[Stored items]

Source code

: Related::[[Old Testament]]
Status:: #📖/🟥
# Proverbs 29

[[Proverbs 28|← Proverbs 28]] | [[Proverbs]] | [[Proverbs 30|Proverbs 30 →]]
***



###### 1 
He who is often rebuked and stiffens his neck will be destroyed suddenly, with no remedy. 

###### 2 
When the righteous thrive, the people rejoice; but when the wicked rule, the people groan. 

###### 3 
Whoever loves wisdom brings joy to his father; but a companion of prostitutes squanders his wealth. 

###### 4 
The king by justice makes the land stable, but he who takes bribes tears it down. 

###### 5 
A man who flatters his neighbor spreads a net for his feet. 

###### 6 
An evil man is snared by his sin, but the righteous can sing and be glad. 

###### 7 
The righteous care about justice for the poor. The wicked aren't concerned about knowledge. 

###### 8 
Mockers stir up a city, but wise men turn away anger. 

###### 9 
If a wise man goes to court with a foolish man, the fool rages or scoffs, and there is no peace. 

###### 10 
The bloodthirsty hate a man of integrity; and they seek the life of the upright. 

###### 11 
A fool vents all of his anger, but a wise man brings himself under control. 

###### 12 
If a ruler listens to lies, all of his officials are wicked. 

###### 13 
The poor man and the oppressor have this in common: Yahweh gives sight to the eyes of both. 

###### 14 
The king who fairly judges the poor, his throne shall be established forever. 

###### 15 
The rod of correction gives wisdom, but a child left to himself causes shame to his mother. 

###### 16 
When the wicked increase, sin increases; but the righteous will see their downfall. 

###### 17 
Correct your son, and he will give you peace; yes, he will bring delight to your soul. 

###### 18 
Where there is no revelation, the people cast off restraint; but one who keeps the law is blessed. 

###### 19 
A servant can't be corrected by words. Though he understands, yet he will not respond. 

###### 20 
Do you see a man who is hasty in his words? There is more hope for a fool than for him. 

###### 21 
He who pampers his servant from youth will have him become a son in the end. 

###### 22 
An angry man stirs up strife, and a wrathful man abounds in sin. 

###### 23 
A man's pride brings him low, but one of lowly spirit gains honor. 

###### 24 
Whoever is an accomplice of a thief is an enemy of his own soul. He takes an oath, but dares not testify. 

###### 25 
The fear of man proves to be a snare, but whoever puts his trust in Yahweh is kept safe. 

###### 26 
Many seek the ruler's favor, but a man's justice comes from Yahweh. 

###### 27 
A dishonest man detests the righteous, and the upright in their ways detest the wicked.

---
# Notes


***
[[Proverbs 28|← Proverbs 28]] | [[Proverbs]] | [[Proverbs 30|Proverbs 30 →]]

• Problem requirements
Among the entries, how many lines include the word "king"? Answer with only the number.

• Output for this exercise
2